Look elsewhere if you rely exclusively on an official cloud-hosted Qwen API that already provides updated, runtime-specific templates; this repo focuses on cross-runtime portability and fixes rather than added model capabilities.

Where It Fits

Drop the 3.5 file for Qwen 3.5 variants and the 3.6 file for 3.6 variants (3.6 template is a superset). Use in LM Studio by replacing the Prompt Template, in llama.cpp/koboldcpp via --jinja --chat-template-file, in vLLM/TextGen by embedding into tokenizer_config, or in MLX/oMLX by overwriting the local chat_template.jinja and removing template kwargs that conflict.

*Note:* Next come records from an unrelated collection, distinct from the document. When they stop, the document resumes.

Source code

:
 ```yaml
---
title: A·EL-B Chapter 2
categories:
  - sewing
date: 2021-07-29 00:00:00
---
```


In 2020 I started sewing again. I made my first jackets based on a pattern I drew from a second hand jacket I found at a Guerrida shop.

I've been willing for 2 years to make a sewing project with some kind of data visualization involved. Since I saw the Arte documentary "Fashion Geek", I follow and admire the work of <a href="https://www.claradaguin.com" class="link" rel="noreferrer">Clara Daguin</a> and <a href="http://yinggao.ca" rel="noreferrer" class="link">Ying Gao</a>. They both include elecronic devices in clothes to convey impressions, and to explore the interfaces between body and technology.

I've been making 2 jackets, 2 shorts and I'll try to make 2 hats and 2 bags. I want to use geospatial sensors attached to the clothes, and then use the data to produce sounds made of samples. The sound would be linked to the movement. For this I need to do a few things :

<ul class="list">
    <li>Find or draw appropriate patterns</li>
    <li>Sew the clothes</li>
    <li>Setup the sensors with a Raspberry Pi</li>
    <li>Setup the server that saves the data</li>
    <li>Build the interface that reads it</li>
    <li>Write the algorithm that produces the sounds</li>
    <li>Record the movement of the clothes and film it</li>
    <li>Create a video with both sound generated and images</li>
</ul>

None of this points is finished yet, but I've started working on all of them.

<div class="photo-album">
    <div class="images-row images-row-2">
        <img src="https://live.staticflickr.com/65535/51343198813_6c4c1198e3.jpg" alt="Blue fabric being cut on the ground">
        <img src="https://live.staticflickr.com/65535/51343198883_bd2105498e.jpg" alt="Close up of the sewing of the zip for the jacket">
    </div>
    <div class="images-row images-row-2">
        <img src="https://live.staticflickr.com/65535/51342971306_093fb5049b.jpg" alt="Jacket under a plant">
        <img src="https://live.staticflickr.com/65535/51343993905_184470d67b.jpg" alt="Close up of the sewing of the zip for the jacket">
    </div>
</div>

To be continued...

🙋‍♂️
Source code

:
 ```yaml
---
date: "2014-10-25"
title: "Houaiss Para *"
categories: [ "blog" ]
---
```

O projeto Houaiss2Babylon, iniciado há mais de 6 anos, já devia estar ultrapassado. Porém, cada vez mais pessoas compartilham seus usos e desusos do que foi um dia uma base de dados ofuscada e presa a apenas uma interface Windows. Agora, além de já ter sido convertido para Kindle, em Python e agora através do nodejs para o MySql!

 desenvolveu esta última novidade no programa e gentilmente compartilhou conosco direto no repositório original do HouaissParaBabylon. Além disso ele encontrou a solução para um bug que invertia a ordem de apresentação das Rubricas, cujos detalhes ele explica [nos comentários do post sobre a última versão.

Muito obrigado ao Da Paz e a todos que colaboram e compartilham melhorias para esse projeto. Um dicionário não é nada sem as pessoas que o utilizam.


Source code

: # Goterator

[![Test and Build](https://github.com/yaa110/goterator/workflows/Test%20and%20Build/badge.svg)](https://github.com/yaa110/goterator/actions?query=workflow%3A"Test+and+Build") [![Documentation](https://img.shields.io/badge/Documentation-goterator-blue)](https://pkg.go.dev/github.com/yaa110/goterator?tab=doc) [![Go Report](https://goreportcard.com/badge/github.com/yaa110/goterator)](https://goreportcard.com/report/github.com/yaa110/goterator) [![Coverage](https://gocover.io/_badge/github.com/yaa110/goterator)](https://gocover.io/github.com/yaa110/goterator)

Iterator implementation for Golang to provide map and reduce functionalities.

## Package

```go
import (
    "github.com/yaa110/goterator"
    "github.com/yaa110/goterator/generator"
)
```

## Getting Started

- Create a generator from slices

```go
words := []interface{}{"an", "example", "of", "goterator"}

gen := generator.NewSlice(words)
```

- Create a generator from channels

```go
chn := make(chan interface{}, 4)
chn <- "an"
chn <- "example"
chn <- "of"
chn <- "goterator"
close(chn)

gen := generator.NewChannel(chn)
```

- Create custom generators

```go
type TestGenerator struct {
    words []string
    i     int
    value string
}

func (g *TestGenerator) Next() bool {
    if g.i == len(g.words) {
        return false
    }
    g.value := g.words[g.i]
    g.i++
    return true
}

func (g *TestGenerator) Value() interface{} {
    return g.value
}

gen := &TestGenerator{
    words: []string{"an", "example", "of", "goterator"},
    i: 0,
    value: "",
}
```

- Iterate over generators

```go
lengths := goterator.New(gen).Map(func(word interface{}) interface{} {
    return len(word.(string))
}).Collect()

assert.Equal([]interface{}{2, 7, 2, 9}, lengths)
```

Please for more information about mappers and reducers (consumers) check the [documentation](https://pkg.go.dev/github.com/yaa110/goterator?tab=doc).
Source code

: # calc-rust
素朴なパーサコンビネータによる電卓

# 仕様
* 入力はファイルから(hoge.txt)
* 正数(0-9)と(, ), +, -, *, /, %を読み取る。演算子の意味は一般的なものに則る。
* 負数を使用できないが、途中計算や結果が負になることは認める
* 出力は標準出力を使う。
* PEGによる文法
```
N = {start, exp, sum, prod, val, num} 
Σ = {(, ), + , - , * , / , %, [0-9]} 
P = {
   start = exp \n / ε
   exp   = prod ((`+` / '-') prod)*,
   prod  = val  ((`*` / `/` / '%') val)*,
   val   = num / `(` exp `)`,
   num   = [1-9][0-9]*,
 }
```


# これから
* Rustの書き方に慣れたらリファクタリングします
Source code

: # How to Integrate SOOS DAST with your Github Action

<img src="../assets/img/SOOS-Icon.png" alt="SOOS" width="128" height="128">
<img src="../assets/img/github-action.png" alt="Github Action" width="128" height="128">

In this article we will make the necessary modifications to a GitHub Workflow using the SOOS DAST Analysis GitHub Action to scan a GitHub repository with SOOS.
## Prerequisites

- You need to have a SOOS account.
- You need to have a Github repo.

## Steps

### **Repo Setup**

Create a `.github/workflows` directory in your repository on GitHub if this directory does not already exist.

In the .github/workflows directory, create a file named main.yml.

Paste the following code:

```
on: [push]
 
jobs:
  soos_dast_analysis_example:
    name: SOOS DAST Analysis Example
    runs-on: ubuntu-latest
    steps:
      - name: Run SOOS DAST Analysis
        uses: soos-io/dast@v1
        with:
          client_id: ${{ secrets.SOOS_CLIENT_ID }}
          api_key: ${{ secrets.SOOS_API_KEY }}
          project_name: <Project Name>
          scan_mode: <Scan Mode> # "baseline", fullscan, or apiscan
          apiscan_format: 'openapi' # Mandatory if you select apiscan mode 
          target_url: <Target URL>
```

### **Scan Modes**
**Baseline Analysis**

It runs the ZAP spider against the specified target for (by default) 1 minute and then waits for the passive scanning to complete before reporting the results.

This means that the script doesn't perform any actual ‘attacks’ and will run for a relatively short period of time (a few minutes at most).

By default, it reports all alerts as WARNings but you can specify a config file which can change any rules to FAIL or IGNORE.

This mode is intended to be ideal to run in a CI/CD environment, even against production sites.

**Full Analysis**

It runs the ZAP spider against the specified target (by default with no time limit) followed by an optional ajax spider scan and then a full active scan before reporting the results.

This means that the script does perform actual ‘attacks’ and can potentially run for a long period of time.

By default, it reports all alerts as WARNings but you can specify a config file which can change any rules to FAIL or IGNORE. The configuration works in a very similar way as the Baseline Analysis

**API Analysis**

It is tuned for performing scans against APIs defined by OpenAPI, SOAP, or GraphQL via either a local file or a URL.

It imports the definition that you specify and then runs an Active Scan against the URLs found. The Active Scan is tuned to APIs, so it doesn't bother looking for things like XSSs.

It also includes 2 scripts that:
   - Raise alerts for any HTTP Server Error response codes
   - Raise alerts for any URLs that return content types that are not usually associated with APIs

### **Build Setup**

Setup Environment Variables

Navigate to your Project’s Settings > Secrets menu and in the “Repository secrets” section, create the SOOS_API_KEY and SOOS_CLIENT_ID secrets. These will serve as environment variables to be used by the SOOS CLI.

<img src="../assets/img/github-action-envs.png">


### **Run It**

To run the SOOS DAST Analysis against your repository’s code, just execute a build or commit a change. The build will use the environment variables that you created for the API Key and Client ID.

Practical trade-offs and notes

The templates intentionally avoid Python-only filters and |safe wrappers to maximize cross-engine compatibility; that means some Python-specific conveniences are removed and string handling is more conservative. The goal is predictable runtime behavior rather than preserving every original templating shortcut. Apache-2.0 license is declared (inherited from Qwen), so integration into downstream tooling is straightforward if you follow license terms.